▶ _WHAT IS EXPECTED_
Reproduce exactly, and only, the lines below from the one containing "### Other contenders" through the one containing "Interactive books and".

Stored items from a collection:
----

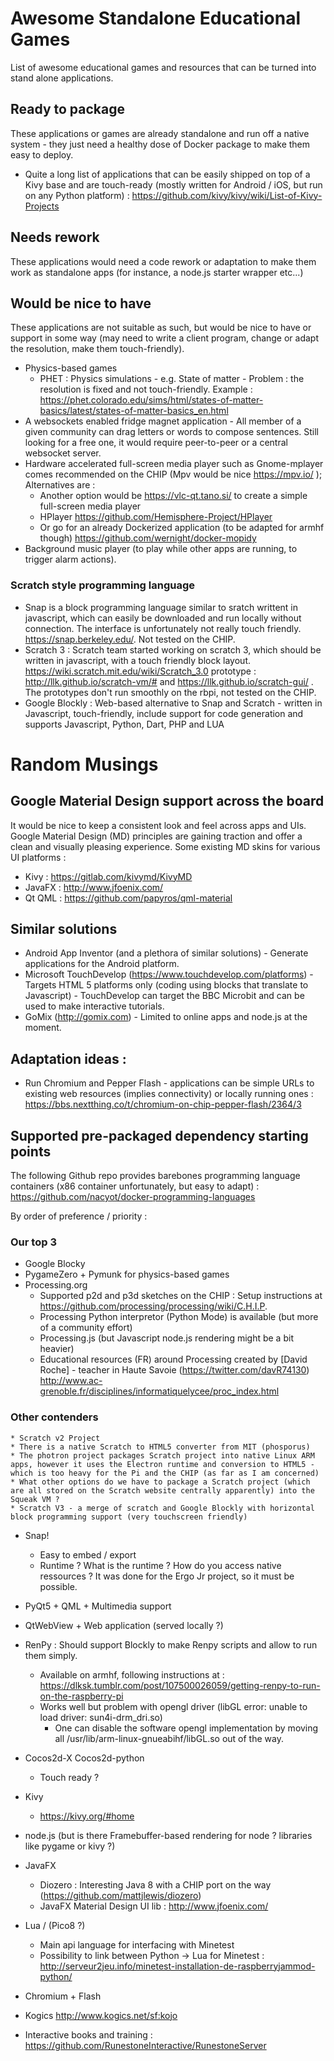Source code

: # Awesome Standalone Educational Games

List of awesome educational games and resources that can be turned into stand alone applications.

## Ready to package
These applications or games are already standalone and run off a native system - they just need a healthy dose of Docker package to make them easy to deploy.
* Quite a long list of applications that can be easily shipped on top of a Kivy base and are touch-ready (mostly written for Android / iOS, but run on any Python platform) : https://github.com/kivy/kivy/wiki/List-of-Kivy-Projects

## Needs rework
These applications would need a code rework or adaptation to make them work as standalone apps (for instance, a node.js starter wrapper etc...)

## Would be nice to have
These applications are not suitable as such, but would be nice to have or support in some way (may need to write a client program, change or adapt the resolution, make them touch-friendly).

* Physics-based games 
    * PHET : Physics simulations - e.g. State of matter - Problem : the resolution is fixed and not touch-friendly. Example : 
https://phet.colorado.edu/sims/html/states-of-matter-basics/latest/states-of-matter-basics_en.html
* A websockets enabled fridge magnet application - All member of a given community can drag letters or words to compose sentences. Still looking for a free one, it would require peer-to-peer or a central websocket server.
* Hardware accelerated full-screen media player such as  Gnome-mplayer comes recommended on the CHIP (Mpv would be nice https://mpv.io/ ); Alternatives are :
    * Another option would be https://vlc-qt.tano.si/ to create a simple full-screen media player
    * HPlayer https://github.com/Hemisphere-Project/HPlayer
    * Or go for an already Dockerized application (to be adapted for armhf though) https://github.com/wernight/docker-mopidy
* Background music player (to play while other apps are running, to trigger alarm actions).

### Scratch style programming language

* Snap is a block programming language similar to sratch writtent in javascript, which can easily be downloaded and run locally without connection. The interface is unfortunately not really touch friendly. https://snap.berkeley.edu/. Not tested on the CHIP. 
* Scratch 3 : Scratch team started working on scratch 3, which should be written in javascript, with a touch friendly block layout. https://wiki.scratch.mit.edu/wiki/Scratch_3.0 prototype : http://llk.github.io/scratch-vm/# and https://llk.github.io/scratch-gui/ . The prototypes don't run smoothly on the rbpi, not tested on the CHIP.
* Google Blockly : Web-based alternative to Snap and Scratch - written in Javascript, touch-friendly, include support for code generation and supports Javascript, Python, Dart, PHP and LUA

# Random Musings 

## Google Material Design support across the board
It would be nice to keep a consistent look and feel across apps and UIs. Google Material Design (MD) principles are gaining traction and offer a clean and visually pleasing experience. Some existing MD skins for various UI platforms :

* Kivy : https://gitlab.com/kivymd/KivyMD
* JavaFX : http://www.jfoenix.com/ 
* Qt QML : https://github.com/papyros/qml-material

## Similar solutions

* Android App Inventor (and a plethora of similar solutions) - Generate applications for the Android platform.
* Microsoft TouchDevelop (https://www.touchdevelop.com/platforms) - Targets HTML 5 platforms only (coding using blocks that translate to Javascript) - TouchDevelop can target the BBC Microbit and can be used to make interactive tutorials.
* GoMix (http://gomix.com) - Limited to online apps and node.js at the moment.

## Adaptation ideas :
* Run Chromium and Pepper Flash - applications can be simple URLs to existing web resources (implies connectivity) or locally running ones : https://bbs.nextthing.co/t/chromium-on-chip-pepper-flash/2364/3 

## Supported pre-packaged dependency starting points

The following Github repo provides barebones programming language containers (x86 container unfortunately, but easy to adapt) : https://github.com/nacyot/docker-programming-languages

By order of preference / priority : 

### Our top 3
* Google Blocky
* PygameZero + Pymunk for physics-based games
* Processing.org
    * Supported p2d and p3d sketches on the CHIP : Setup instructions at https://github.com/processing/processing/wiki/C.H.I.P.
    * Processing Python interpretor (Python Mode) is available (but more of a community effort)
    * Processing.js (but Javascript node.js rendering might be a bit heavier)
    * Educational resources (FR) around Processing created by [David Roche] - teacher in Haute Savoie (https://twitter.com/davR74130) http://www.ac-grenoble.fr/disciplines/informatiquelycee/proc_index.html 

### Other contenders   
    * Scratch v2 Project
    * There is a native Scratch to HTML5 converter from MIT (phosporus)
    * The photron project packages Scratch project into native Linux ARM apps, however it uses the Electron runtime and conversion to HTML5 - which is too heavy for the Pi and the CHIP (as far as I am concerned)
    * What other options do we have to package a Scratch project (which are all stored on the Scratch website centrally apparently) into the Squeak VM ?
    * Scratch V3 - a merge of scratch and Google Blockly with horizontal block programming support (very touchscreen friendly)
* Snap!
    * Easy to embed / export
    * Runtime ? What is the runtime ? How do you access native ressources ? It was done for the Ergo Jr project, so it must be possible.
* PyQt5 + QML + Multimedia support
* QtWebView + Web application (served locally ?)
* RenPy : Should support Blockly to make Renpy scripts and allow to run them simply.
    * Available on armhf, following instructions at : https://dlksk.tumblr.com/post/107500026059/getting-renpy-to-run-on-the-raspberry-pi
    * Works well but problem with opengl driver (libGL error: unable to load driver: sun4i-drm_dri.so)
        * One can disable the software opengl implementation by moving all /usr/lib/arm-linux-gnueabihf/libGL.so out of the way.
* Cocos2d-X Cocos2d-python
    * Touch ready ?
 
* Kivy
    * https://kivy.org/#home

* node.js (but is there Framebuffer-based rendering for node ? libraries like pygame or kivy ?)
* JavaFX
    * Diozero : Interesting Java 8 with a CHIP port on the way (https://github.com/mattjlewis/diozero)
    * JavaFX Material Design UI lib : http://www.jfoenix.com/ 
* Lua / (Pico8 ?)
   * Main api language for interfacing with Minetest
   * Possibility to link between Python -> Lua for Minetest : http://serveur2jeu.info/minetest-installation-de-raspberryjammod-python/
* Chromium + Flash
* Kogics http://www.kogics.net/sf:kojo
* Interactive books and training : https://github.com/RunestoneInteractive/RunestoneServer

----

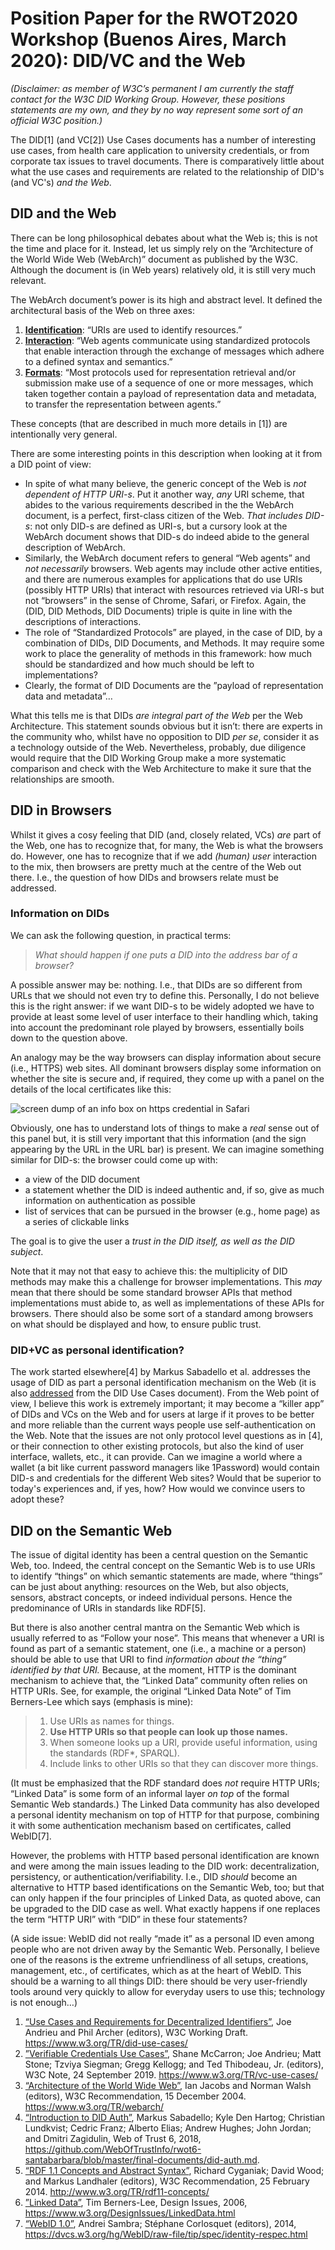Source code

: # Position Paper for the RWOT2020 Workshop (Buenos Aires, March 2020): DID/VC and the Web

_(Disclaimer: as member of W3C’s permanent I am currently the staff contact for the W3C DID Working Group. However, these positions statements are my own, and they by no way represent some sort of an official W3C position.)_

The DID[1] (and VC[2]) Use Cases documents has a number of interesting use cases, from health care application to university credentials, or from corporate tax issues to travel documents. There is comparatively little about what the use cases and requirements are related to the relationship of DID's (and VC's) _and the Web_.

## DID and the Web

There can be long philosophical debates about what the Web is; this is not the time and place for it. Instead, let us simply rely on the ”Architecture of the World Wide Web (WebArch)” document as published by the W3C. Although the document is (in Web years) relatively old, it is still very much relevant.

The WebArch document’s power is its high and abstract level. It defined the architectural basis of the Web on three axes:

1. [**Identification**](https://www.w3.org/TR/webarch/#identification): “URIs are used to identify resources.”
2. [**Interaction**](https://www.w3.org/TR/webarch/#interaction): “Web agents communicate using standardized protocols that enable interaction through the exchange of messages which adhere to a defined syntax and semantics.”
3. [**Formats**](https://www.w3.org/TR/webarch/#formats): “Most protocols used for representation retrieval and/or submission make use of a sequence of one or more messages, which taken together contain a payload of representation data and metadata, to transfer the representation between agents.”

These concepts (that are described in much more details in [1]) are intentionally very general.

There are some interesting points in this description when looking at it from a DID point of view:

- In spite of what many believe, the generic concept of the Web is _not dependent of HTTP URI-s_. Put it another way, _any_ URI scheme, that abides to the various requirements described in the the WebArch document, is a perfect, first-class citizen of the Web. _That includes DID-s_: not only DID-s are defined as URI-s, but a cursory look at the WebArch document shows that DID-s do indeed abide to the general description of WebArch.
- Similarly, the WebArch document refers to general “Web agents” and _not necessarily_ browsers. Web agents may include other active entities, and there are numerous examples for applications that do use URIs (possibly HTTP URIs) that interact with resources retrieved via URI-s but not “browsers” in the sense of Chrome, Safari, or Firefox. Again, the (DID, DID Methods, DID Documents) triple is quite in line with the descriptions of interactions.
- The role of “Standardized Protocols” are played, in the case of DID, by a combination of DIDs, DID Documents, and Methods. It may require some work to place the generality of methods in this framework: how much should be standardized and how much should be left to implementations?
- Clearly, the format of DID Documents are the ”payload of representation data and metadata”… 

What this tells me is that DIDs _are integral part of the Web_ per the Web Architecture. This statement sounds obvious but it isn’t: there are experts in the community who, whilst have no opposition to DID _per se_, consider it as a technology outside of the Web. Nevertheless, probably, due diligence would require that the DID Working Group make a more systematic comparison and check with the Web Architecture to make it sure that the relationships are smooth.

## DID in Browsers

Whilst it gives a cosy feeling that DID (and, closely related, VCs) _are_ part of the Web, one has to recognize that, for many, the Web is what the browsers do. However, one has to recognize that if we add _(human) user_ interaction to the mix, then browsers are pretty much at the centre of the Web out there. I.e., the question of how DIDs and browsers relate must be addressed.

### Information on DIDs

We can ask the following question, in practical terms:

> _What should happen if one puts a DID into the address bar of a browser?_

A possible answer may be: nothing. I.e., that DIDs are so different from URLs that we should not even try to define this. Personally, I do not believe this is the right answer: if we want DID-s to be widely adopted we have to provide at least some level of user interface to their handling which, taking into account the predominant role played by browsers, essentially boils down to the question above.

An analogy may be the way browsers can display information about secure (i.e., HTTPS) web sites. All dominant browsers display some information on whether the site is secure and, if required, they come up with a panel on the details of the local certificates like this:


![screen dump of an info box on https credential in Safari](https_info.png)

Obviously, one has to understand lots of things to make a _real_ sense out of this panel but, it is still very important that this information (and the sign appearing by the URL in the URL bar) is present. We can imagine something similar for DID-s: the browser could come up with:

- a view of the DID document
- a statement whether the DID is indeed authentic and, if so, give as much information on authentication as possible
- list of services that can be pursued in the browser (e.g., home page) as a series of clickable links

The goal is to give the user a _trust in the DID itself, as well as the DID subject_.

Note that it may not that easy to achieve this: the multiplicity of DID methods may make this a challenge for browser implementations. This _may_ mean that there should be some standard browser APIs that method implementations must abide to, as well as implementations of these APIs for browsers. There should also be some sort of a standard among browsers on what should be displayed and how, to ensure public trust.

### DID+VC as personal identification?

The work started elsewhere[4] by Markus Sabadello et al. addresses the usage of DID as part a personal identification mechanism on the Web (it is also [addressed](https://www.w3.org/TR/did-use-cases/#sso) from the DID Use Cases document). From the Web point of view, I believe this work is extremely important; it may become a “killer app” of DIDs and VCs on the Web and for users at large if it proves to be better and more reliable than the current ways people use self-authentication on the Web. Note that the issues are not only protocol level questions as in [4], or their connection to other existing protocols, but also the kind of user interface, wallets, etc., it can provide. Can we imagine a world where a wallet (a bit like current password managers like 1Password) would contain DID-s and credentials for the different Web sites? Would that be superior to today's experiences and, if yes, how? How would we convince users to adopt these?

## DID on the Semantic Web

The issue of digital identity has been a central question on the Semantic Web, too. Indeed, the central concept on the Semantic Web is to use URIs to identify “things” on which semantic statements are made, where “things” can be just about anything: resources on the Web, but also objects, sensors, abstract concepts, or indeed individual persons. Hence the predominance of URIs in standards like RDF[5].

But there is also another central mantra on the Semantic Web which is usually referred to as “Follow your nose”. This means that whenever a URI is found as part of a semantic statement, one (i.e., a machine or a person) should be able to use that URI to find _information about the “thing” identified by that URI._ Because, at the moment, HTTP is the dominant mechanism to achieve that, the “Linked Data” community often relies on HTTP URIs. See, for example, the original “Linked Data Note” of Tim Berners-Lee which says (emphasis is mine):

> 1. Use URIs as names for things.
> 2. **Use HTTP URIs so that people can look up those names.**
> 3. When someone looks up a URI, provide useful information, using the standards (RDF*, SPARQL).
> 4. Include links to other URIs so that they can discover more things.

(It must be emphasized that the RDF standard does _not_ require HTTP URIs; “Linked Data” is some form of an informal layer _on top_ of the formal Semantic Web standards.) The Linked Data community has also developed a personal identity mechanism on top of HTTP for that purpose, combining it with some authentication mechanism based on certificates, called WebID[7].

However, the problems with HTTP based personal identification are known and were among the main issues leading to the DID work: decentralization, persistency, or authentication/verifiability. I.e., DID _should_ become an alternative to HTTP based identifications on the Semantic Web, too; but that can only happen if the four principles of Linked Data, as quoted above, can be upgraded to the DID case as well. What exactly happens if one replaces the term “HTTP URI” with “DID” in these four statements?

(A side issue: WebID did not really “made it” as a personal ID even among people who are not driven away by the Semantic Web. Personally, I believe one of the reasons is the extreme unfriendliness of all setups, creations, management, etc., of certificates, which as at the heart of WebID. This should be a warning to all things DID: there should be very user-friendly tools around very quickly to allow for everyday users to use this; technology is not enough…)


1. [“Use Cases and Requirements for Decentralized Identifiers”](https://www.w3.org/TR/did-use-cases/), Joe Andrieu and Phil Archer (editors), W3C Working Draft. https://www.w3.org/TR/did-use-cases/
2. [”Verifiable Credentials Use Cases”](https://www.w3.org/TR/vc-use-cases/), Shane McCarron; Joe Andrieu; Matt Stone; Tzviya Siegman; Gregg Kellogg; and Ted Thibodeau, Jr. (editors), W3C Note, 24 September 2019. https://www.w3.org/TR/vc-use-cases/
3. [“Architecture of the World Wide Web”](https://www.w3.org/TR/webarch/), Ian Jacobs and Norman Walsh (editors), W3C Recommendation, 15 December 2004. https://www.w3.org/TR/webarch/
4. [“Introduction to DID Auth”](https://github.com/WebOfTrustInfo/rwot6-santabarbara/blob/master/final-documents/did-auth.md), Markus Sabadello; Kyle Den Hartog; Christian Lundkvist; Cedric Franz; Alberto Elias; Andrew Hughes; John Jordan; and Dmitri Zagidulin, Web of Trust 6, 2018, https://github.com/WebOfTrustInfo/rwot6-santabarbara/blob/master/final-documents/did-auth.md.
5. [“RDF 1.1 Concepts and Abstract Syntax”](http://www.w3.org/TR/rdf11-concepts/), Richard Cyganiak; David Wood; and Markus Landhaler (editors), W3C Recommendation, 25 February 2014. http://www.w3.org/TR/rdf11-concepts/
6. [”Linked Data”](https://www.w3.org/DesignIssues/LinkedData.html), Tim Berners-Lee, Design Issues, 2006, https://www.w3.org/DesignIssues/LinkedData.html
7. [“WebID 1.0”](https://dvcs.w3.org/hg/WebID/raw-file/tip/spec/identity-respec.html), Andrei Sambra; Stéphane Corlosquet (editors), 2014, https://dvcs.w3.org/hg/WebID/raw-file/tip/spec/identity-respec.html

----

▶ _TASK OUTPUT_
### Other contenders   
    * Scratch v2 Project
    * There is a native Scratch to HTML5 converter from MIT (phosporus)
    * The photron project packages Scratch project into native Linux ARM apps, however it uses the Electron runtime and conversion to HTML5 - which is too heavy for the Pi and the CHIP (as far as I am concerned)
    * What other options do we have to package a Scratch project (which are all stored on the Scratch website centrally apparently) into the Squeak VM ?
    * Scratch V3 - a merge of scratch and Google Blockly with horizontal block programming support (very touchscreen friendly)
* Snap!
    * Easy to embed / export
    * Runtime ? What is the runtime ? How do you access native ressources ? It was done for the Ergo Jr project, so it must be possible.
* PyQt5 + QML + Multimedia support
* QtWebView + Web application (served locally ?)
* RenPy : Should support Blockly to make Renpy scripts and allow to run them simply.
    * Available on armhf, following instructions at : https://dlksk.tumblr.com/post/107500026059/getting-renpy-to-run-on-the-raspberry-pi
    * Works well but problem with opengl driver (libGL error: unable to load driver: sun4i-drm_dri.so)
        * One can disable the software opengl implementation by moving all /usr/lib/arm-linux-gnueabihf/libGL.so out of the way.
* Cocos2d-X Cocos2d-python
    * Touch ready ?
 
* Kivy
    * https://kivy.org/#home

* node.js (but is there Framebuffer-based rendering for node ? libraries like pygame or kivy ?)
* JavaFX
    * Diozero : Interesting Java 8 with a CHIP port on the way (https://github.com/mattjlewis/diozero)
    * JavaFX Material Design UI lib : http://www.jfoenix.com/ 
* Lua / (Pico8 ?)
   * Main api language for interfacing with Minetest
   * Possibility to link between Python -> Lua for Minetest : http://serveur2jeu.info/minetest-installation-de-raspberryjammod-python/
* Chromium + Flash
* Kogics http://www.kogics.net/sf:kojo
* Interactive books and training : https://github.com/RunestoneInteractive/RunestoneServer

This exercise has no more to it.